Chief economist says policy, demographic changes keeping inflation steady
|labour-reporter.com|Last Updated: 11/11/2013

Recent policy and demographic changes could mean Canada’s unemployment rate will drop much further before wage pressures trigger inflation, according to a report from CIBC.

Released on Nov. 7, the report indicated the current unemployment rate, historically, would already be generating wage and price pressures that would affect inflation.

“But full employment ain’t what it used to be, and that’s good news for job seekers,” said Avery Shenfeld, CIBC’s chief economist. “Demographic and public policy changes in recent years have lowered the non-inflationary rate of unemployment. That will allow the Bank of Canada to keep rates low for long, and press ahead towards further labour market improvements.”

Last week, Statistics Canada reported the national unemployment rate to be 6.9 per cent for October, unchanged from the previous month.

Because an increasing number of workers are reaching retirement age, participation rates have dropped significantly. Combined with changes to immigration and foreign worker policies – such as targeting prospective employees with specific skills and stronger language proficiency – that has contributed to a lower jobless rate.

"Underemployment is, however, a factor that has led to an understatement of labour market slack relative to the past cycle," Shenfeld said. "There are close to 900,000 Canadians working part-time because that's all they can get, rather than by choice. That's a half-percentage point larger as a share of the workforce than when the economy had full employment in 2005. The additional hours they could offer up provides a cushion against wage and price pressures."

Another explanation for the shift might be attributed to declining unionization coverage, Shenfeld went on to say. He cited Canadian workers who are now competing with right-to-work states south of the border, as one example. That could reduce bargaining power and the wage inflation pace at any level of unemployment.

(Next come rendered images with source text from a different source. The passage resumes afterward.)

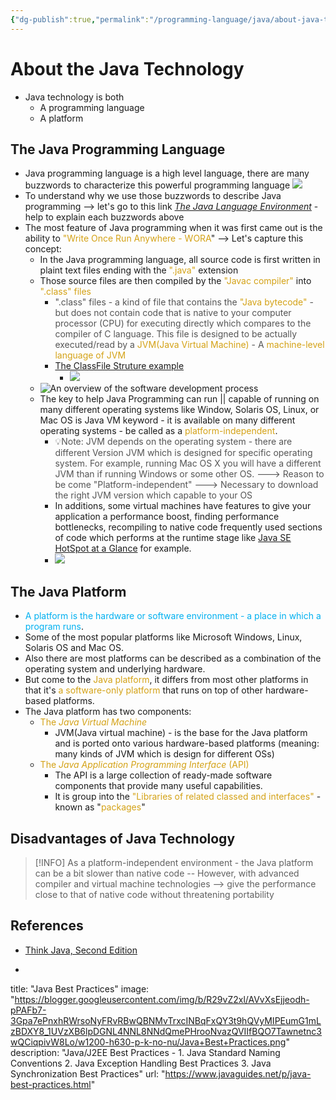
 ```yaml
---
{"dg-publish":true,"permalink":"/programming-language/java/about-java-technology/"}
---
```


# About the Java Technology
- Java technology is both 
	- A programming language
	- A platform
## The Java Programming Language
- Java programming language is a high level language, there are many buzzwords to characterize this powerful programming language
	![](https://i.imgur.com/UTy6QiY.png)
- To understand why we use those buzzwords to describe Java programming --> let's go to this link [_The Java Language Environment_](http://www.oracle.com/technetwork/java/langenv-140151.html) - help to explain each buzzwords above
- The most feature of Java programming when it was first came out is the ability to <span style="color:#d4a216">"Write Once Run Anywhere - WORA</span>" --> Let's capture this concept:
	- In the Java programming language, all source code is first written in plaint text files ending with the <span style="color:#d4a216">".java"</span> extension
	- Those source files are then compiled by the <span style="color:#d4a216">"Javac compiler"</span> into <span style="color:#d4a216">".class" files</span> 
		- <span style="color:#555555">".class" files - a kind of file that contains the <span style="color:#d4a216">"Java bytecode"</span> - but does not contain code that is native to your computer processor (CPU) for executing directly which compares to the compiler of C language. This file is designed to be actually executed/read by a <span style="color:#d4a216">JVM(Java Virtual Machine)</span> - A <span style="color:#d4a216">machine-level language of JVM</span></span>
		- [The ClassFile Struture example](https://docs.fileformat.com/programming/class/#classfile-structure)
			- ![](https://i.imgur.com/YhQ62EH.png)
	- ![An overview of the software development process](https://docs.oracle.com/javase/tutorial/figures/getStarted/getStarted-compiler.gif)
	- The key to help Java Programming can run || capable of running on many different operating systems like Window, Solaris OS, Linux, or Mac OS is Java VM keyword - it is available on many different operating systems - be called as a <span style="color:#d4a216">platform-independent</span>. 
		- <span style="color:#555555">💡Note: JVM depends on the operating system - there are different Version JVM which is designed for specific operating system. For example, running Mac OS X you will have a different JVM than if running Windows or some other OS. ---> Reason to be come "Platform-independent" ---> Necessary to download the right JVM version which capable to your OS </span>
		- In additions, some virtual machines have features to give your application a performance boost, finding performance bottlenecks, recompiling to native code frequently used sections of code which performs at the runtime stage like [Java SE HotSpot at a Glance](http://www.oracle.com/technetwork/java/javase/tech/index-jsp-136373.html) for example. 
		- ![](https://i.imgur.com/ZUARtwb.png)

## The Java Platform
- <span style="color:#00b0f0">A platform is the hardware or software environment - a place in which a program runs</span>.
- Some of the most popular platforms like Microsoft Windows, Linux, Solaris OS and Mac OS.
- Also there are most platforms can be described as a combination of the operating system and underlying hardware.
- But come to the <span style="color:#d4a216">Java platform</span>, it differs from most other platforms in that it's <span style="color:#d4a216">a software-only platform</span> that runs on top of other hardware-based platforms.
- The Java platform has two components:
	- <span style="color:#d4a216">The _Java Virtual Machine_</span>
		- JVM(Java virtual machine) - is the base for the Java platform and is ported onto various hardware-based platforms (meaning: many kinds of JVM which is design for different OSs)
	- <span style="color:#d4a216">The _Java Application Programming Interface_ (API)</span>
		- The API is a large collection of ready-made software components that provide many useful capabilities.
		- It is group into the <span style="color:#d4a216">"Libraries of related classed and interfaces"</span> - known as "<span style="color:#d4a216">packages</span>" 

## Disadvantages of Java Technology
> [!INFO]
> As a platform-independent environment - the Java platform can be a bit slower than native code -- However, with advanced compiler and virtual machine technologies --> give the performance close to that of native code without threatening portability
 


## References
- [Think Java, Second Edition](https://books.trinket.io/thinkjava2/index.html)
- ```embed
title: "Java Best Practices"
image: "https://blogger.googleusercontent.com/img/b/R29vZ2xl/AVvXsEjjeodh-pPAFb7-3Gpa7ePnxhRWrsoNyFRvRBwQBNMvTrxcINBqFxQY3t9hQVyMIPEumG1mLzBDXY8_1UVzXB6lpDGNL4NNL8NNdQmePHrooNvazQVIIfBQO7Tawnetnc3wQCiqpivW8Lo/w1200-h630-p-k-no-nu/Java+Best+Practices.png"
description: "Java/J2EE Best Practices - 1. Java Standard Naming Conventions 2. Java Exception Handling Best Practices 3. Java Synchronization Best Practices"
url: "https://www.javaguides.net/p/java-best-practices.html"
```
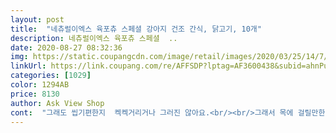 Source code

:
 ```yaml
---
layout: post 
title:  "네츄럴이엑스 육포츄 스페셜 강아지 건조 간식, 닭고기, 10개" 
description: 네츄럴이엑스 육포츄 스페셜  ..
date: 2020-08-27 08:32:36 
img: https://static.coupangcdn.com/image/retail/images/2020/03/25/14/7/b63b29a3-d49c-4bb8-96bb-121b5ecdc914.jpg 
linkUrl: https://link.coupang.com/re/AFFSDP?lptag=AF3600438&subid=ahnPublicAsk&pageKey=1388048719&itemId=2423624347&vendorItemId=70417719110&traceid=V0-113-3904eb436e924e78 
categories: [1029] 
color: 1294AB 
price: 8130 
author: Ask View Shop 
cont:  "그래도 씹기편한지  켁켁거리거나 그러진 않아요.<br/><br/>그래서 목에 걸릴만한 날카로운것도 못사주는데.<br/><br/>그런데 너무 금방 먹어요... <br/><br/>급하게 먹는 아이라서 딱딱한 간식은  목에 걸리고 켁켁거려<br/>다음엔 m으로 주문해봐야겠어요.<br/><br/>단단함이라 잘먹더라구요  날카롭지않아<br/>도넛처럼 양면이 둥근게 아니고 뒷면은 납작해서 3.<br/>5키로 요키 30분도 안되서 끝내요 ㅜㅜ<br/>목에 걸릴일도 없구요.<br/> 만족합니다!<br/>안사주는데 이건 오래 씹을것 같아서 주문했어여.<br/><br/>우리집 중형견 스피츠님이 아주 잘드셔요ㅎㅎ 간식은 다 좋아해요 사실 ㅜ ㅜ 없어서 못먹눈 애라ㅎㅎ<br/>울 강쥐는 딱딱한걸 잘 못먹어요.<br/><br/>음식투정 없는 아이라  역시 잘먹어요.<br/><br/>이건 링모양간식치고 손에 힘주면 조금 휠정도의<br/>인터넷가.<br/>.<br/>30개라는 어마한 양대비<br/>쿠팡이 가장 가격이 좋으네요.<br/><br/>" 
---
```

“All of this implies that the labour market has more room to run to lower unemployment rates before wage pressures threaten the Bank of Canada’s two per cent Consumer Price Index (CPI) target. Add to that some other factors putting downward pressure on CPI, and there are reasons for the Bank of Canada to eschew rate hikes until early 2015,” Shenfeld explained. “By that point, we expect Canada’s unemployment rate to be in the vicinity of 6.2 per cent, well below what had previously been the Bank of Canada’s comfort zone.”